The Divine Terrorist


It is no easy task to write the life of Ivan IV (“the Terrible”), tsar of all the Russias from 1547 to 1584. The figure of the tsar towers over Russian history, and divides historians. For some he was the founder of the modern Russian state and even the empire; for others, a cruel tyrant who set Russia on the path of despotism and terror. But for all the historical controversy that Ivan generates, there is very little evidence about his life. Most of the Kremlin’s medieval archives had been destroyed by fires by the time Nikolai Karamzin, the first serious historian of Russia, began working on his twelve-volume History of the Russian State (published between 1818 and 1826).

The historiography of Ivan’s reign has been built on very little concrete evidence. There is a contemporary History of Ivan IV by Prince Andrei Kurbsky, one of the tsar’s protégés who became critical of his sovereign’s despotism and defected to Lithuania in 1564. At some point in the early 1570s, Kurbsky wrote his History as part of his campaign against Ivan, who was then trying to get himself elected king of Poland-Lithuania. How far one can rely on this account is a contentious point: the distinguished historian Professor Edward Keenan of Harvard University has maintained that Kurbsky’s History is a forgery (or “apocrypha”) which was in fact produced in the seventeenth century. Historians have also used the correspondence between Kurbsky and Ivan (another forgery in Keenan’s view) in which the tsar replied to Kurbsky’s criticisms with a self-justifying history of his reign.

Much of the surviving evidence is semi-mythical. There is a rich folklore about the tsar which dates back to the early seventeenth century, when Ivan was first described as “the Terrible” (grozny)—a description which was largely positive (closer to the sense of “awe-inspiring” and “formidable” than “cruel” or “harsh”) in the imagination of the common people, who associated his severity with the repression of the aristocracy.1 Perhaps we should call him “Ivan the Dread.” But leaving aside the formal records of administrative bodies and foreign diplomats, there are few reliable historical sources about Ivan’s life.
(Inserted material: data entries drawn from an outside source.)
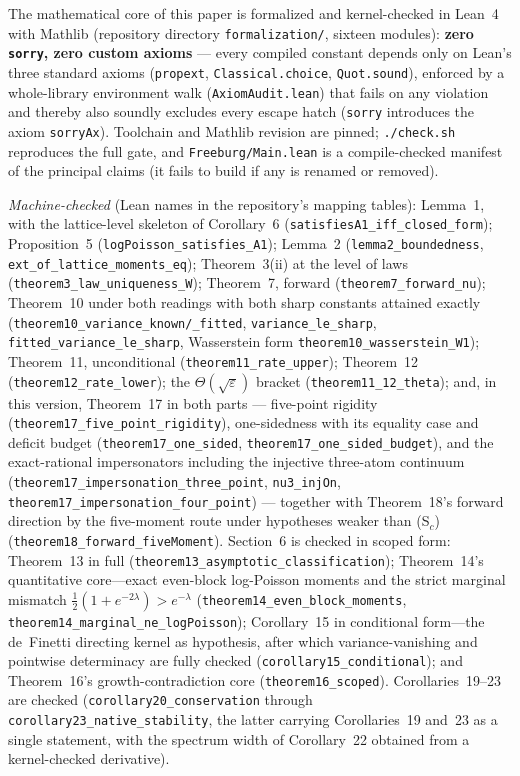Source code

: \documentclass[pdflatex,sn-mathphys-num]{sn-jnl}
\theoremstyle{thmstyleone}
\theoremstyle{thmstyletwo}
\theoremstyle{thmstylethree}
\begin{document}
The mathematical core of this paper is formalized and kernel-checked in
Lean~4 with Mathlib (repository directory \texttt{formalization/},
sixteen modules): \textbf{zero \texttt{sorry}, zero custom axioms} --- every
compiled constant depends only on Lean's three standard axioms
(\texttt{propext}, \texttt{Classical.choice}, \texttt{Quot.sound}),
enforced by a whole-library environment walk
(\texttt{AxiomAudit.lean}) that fails on any violation and thereby also
soundly excludes every escape hatch (\texttt{sorry} introduces the
axiom \texttt{sorryAx}).  Toolchain and Mathlib revision are pinned;
\texttt{./check.sh} reproduces the full gate, and
\texttt{Freeburg/Main.lean} is a compile-checked manifest of the
principal claims (it fails to build if any is renamed or removed).

\emph{Machine-checked} (Lean names in the repository's mapping tables):
Lemma~1, with the lattice-level skeleton of Corollary~6
(\texttt{satisfiesA1\_iff\_closed\_form});
Proposition~5 (\texttt{logPoisson\_satisfies\_A1}); Lemma~2
(\texttt{lemma2\_boundedness}, \texttt{ext\_of\_lattice\_moments\_eq});
Theorem~3(ii) at the level of laws
(\texttt{theorem3\_law\_uniqueness\_W}); Theorem~7, forward
(\texttt{theorem7\_forward\_nu}); Theorem~10 under both readings with
both sharp constants attained exactly
(\texttt{theorem10\_variance\_known/\_fitted},
\texttt{variance\_le\_sharp}, \texttt{fitted\_variance\_le\_sharp},
Wasserstein form \texttt{theorem10\_wasserstein\_W1}); Theorem~11,
unconditional (\texttt{theorem11\_rate\_upper}); Theorem~12
(\texttt{theorem12\_rate\_lower}); the $\Theta(\sqrt\varepsilon)$
bracket (\texttt{theorem11\_12\_theta}); and, in this version,
Theorem~17 in both parts --- five-point rigidity
(\texttt{theorem17\_five\_point\_rigidity}), one-sidedness with its
equality case and deficit budget (\texttt{theorem17\_one\_sided},
\texttt{theorem17\_one\_sided\_budget}), and the exact-rational
impersonators including the injective three-atom continuum
(\texttt{theorem17\_impersonation\_three\_point}, \texttt{nu3\_injOn},
\texttt{theorem17\_impersonation\_four\_point}) --- together with
Theorem~18's forward direction by the five-moment route under
hypotheses weaker than (S$_c$)
(\texttt{theorem18\_forward\_fiveMoment}).  Section~6 is checked in
scoped form: Theorem~13 in full
(\texttt{theorem13\_asymptotic\_classification}); Theorem~14's
quantitative core---exact even-block log-Poisson moments and the
strict marginal mismatch $\tfrac12(1+e^{-2\lambda}) > e^{-\lambda}$
(\texttt{theorem14\_even\_block\_moments},
\texttt{theorem14\_marginal\_ne\_logPoisson}); Corollary~15 in
conditional form---the de~Finetti directing kernel as hypothesis,
after which variance-vanishing and pointwise determinacy are fully
checked (\texttt{corollary15\_conditional}); and Theorem~16's
growth-contradiction core (\texttt{theorem16\_scoped}).
Corollaries~19--23 are checked
(\texttt{corollary20\_conservation} through
\texttt{corollary23\_native\_stability}, the latter carrying
Corollaries~19 and~23 as a single statement, with the spectrum width
of Corollary~22 obtained from a kernel-checked derivative).
\end{document}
There is no surviving letter or decree written in Ivan’s own hand (he may well have been illiterate); no trace of his personal relationship with any of his seven wives or his children; no account of life at Ivan’s court; and no authentic portrait of the tsar—for all such images in Ivan’s lifetime were iconic and imaginary (Tsar Alexei, who reigned from 1645 to 1676, is the first Russian ruler for whom we have anything remotely resembling a reliable likeness). In 1963, Ivan’s bones were exhumed from sarcophagi in the Kremlin’s Archangel Cathedral and used to reconstruct a “virtual” bust, which confirms contemporary descriptions of the tsar as tall and strong with a high forehead, looking like an “angry warrior.”

Historians have filled the empty space with inventions and ideologies. For Karamzin, who relied on Kurbsky, Ivan was a tragic character, whose…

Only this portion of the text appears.